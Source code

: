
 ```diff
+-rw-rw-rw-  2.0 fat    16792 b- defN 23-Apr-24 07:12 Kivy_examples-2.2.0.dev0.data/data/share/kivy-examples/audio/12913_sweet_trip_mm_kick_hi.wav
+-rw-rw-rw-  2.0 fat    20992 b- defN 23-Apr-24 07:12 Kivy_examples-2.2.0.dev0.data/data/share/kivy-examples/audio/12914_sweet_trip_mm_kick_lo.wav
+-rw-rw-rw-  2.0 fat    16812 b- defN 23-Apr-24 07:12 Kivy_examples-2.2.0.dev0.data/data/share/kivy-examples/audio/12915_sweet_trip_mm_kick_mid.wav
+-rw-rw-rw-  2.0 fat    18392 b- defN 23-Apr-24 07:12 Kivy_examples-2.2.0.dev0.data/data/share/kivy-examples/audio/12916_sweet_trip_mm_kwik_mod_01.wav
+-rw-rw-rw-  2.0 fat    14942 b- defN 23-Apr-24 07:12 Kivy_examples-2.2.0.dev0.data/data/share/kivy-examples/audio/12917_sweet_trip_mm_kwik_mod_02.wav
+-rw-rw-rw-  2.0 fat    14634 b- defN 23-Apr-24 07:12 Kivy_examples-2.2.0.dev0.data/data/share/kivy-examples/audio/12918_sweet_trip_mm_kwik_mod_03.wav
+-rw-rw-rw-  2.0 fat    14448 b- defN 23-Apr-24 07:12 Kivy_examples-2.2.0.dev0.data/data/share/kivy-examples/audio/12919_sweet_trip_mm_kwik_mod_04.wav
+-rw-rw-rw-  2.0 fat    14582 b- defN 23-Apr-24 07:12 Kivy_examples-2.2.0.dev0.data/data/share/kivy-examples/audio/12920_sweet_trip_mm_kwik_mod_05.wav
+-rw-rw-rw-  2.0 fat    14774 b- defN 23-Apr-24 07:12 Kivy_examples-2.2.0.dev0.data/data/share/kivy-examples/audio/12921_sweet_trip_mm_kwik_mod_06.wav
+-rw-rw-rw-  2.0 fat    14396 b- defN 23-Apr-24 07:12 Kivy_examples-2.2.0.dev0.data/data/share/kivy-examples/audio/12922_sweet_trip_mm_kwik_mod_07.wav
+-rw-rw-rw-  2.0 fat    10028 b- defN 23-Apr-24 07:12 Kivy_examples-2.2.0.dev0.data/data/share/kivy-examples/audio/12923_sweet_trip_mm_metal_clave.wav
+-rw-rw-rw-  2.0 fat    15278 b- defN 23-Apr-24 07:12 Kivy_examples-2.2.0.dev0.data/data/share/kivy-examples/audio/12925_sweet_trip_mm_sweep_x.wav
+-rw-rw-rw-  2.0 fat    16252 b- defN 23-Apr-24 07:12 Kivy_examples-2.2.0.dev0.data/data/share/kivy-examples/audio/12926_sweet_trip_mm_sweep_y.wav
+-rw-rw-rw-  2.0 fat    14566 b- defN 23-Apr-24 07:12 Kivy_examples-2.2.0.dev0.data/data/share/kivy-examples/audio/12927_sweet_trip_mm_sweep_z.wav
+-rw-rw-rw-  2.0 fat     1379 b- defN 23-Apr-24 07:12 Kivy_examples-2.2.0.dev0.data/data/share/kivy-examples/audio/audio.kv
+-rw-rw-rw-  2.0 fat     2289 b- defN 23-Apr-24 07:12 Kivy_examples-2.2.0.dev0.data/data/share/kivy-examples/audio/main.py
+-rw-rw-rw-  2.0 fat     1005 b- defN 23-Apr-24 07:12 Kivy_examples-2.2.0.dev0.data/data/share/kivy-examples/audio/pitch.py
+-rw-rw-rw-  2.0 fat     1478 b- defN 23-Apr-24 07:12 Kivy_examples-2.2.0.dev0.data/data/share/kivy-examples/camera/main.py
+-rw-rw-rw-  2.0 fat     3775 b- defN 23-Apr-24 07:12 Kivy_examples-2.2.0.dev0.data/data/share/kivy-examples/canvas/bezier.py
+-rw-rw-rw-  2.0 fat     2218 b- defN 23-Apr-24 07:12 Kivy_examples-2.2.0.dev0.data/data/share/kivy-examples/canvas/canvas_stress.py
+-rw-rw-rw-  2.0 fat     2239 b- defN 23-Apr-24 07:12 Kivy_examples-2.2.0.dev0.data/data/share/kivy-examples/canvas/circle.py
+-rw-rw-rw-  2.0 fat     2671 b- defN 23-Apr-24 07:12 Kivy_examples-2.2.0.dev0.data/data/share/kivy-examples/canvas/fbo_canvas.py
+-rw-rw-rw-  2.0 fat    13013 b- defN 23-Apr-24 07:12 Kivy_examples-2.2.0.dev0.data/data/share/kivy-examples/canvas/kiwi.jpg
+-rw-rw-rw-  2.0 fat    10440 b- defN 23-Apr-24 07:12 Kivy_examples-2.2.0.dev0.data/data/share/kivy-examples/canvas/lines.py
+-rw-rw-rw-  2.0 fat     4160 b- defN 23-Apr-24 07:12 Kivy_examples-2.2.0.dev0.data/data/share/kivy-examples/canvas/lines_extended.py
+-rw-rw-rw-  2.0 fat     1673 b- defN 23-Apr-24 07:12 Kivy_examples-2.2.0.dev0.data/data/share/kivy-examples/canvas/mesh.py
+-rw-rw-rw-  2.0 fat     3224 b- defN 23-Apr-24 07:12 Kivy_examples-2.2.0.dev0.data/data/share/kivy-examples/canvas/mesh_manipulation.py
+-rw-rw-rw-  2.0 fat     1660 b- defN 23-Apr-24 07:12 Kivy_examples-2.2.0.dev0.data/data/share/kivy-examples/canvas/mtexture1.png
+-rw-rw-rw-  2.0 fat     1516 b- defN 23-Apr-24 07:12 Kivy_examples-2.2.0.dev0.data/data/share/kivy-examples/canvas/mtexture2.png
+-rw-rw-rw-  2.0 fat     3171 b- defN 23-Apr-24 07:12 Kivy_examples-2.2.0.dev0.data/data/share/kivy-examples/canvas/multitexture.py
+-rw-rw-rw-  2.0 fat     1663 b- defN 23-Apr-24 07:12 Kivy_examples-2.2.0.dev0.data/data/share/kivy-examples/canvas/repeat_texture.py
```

- **Description of the task**
Whatever appears in the listing should be copied exactly and completely.

- **Task output**
Source code

:
 ```diff
+-rw-rw-rw-  2.0 fat    16792 b- defN 23-Apr-24 07:12 Kivy_examples-2.2.0.dev0.data/data/share/kivy-examples/audio/12913_sweet_trip_mm_kick_hi.wav
+-rw-rw-rw-  2.0 fat    20992 b- defN 23-Apr-24 07:12 Kivy_examples-2.2.0.dev0.data/data/share/kivy-examples/audio/12914_sweet_trip_mm_kick_lo.wav
+-rw-rw-rw-  2.0 fat    16812 b- defN 23-Apr-24 07:12 Kivy_examples-2.2.0.dev0.data/data/share/kivy-examples/audio/12915_sweet_trip_mm_kick_mid.wav
+-rw-rw-rw-  2.0 fat    18392 b- defN 23-Apr-24 07:12 Kivy_examples-2.2.0.dev0.data/data/share/kivy-examples/audio/12916_sweet_trip_mm_kwik_mod_01.wav
+-rw-rw-rw-  2.0 fat    14942 b- defN 23-Apr-24 07:12 Kivy_examples-2.2.0.dev0.data/data/share/kivy-examples/audio/12917_sweet_trip_mm_kwik_mod_02.wav
+-rw-rw-rw-  2.0 fat    14634 b- defN 23-Apr-24 07:12 Kivy_examples-2.2.0.dev0.data/data/share/kivy-examples/audio/12918_sweet_trip_mm_kwik_mod_03.wav
+-rw-rw-rw-  2.0 fat    14448 b- defN 23-Apr-24 07:12 Kivy_examples-2.2.0.dev0.data/data/share/kivy-examples/audio/12919_sweet_trip_mm_kwik_mod_04.wav
+-rw-rw-rw-  2.0 fat    14582 b- defN 23-Apr-24 07:12 Kivy_examples-2.2.0.dev0.data/data/share/kivy-examples/audio/12920_sweet_trip_mm_kwik_mod_05.wav
+-rw-rw-rw-  2.0 fat    14774 b- defN 23-Apr-24 07:12 Kivy_examples-2.2.0.dev0.data/data/share/kivy-examples/audio/12921_sweet_trip_mm_kwik_mod_06.wav
+-rw-rw-rw-  2.0 fat    14396 b- defN 23-Apr-24 07:12 Kivy_examples-2.2.0.dev0.data/data/share/kivy-examples/audio/12922_sweet_trip_mm_kwik_mod_07.wav
+-rw-rw-rw-  2.0 fat    10028 b- defN 23-Apr-24 07:12 Kivy_examples-2.2.0.dev0.data/data/share/kivy-examples/audio/12923_sweet_trip_mm_metal_clave.wav
+-rw-rw-rw-  2.0 fat    15278 b- defN 23-Apr-24 07:12 Kivy_examples-2.2.0.dev0.data/data/share/kivy-examples/audio/12925_sweet_trip_mm_sweep_x.wav
+-rw-rw-rw-  2.0 fat    16252 b- defN 23-Apr-24 07:12 Kivy_examples-2.2.0.dev0.data/data/share/kivy-examples/audio/12926_sweet_trip_mm_sweep_y.wav
+-rw-rw-rw-  2.0 fat    14566 b- defN 23-Apr-24 07:12 Kivy_examples-2.2.0.dev0.data/data/share/kivy-examples/audio/12927_sweet_trip_mm_sweep_z.wav
+-rw-rw-rw-  2.0 fat     1379 b- defN 23-Apr-24 07:12 Kivy_examples-2.2.0.dev0.data/data/share/kivy-examples/audio/audio.kv
+-rw-rw-rw-  2.0 fat     2289 b- defN 23-Apr-24 07:12 Kivy_examples-2.2.0.dev0.data/data/share/kivy-examples/audio/main.py
+-rw-rw-rw-  2.0 fat     1005 b- defN 23-Apr-24 07:12 Kivy_examples-2.2.0.dev0.data/data/share/kivy-examples/audio/pitch.py
+-rw-rw-rw-  2.0 fat     1478 b- defN 23-Apr-24 07:12 Kivy_examples-2.2.0.dev0.data/data/share/kivy-examples/camera/main.py
+-rw-rw-rw-  2.0 fat     3775 b- defN 23-Apr-24 07:12 Kivy_examples-2.2.0.dev0.data/data/share/kivy-examples/canvas/bezier.py
+-rw-rw-rw-  2.0 fat     2218 b- defN 23-Apr-24 07:12 Kivy_examples-2.2.0.dev0.data/data/share/kivy-examples/canvas/canvas_stress.py
+-rw-rw-rw-  2.0 fat     2239 b- defN 23-Apr-24 07:12 Kivy_examples-2.2.0.dev0.data/data/share/kivy-examples/canvas/circle.py
+-rw-rw-rw-  2.0 fat     2671 b- defN 23-Apr-24 07:12 Kivy_examples-2.2.0.dev0.data/data/share/kivy-examples/canvas/fbo_canvas.py
+-rw-rw-rw-  2.0 fat    13013 b- defN 23-Apr-24 07:12 Kivy_examples-2.2.0.dev0.data/data/share/kivy-examples/canvas/kiwi.jpg
+-rw-rw-rw-  2.0 fat    10440 b- defN 23-Apr-24 07:12 Kivy_examples-2.2.0.dev0.data/data/share/kivy-examples/canvas/lines.py
+-rw-rw-rw-  2.0 fat     4160 b- defN 23-Apr-24 07:12 Kivy_examples-2.2.0.dev0.data/data/share/kivy-examples/canvas/lines_extended.py
+-rw-rw-rw-  2.0 fat     1673 b- defN 23-Apr-24 07:12 Kivy_examples-2.2.0.dev0.data/data/share/kivy-examples/canvas/mesh.py
+-rw-rw-rw-  2.0 fat     3224 b- defN 23-Apr-24 07:12 Kivy_examples-2.2.0.dev0.data/data/share/kivy-examples/canvas/mesh_manipulation.py
+-rw-rw-rw-  2.0 fat     1660 b- defN 23-Apr-24 07:12 Kivy_examples-2.2.0.dev0.data/data/share/kivy-examples/canvas/mtexture1.png
+-rw-rw-rw-  2.0 fat     1516 b- defN 23-Apr-24 07:12 Kivy_examples-2.2.0.dev0.data/data/share/kivy-examples/canvas/mtexture2.png
+-rw-rw-rw-  2.0 fat     3171 b- defN 23-Apr-24 07:12 Kivy_examples-2.2.0.dev0.data/data/share/kivy-examples/canvas/multitexture.py
+-rw-rw-rw-  2.0 fat     1663 b- defN 23-Apr-24 07:12 Kivy_examples-2.2.0.dev0.data/data/share/kivy-examples/canvas/repeat_texture.py
```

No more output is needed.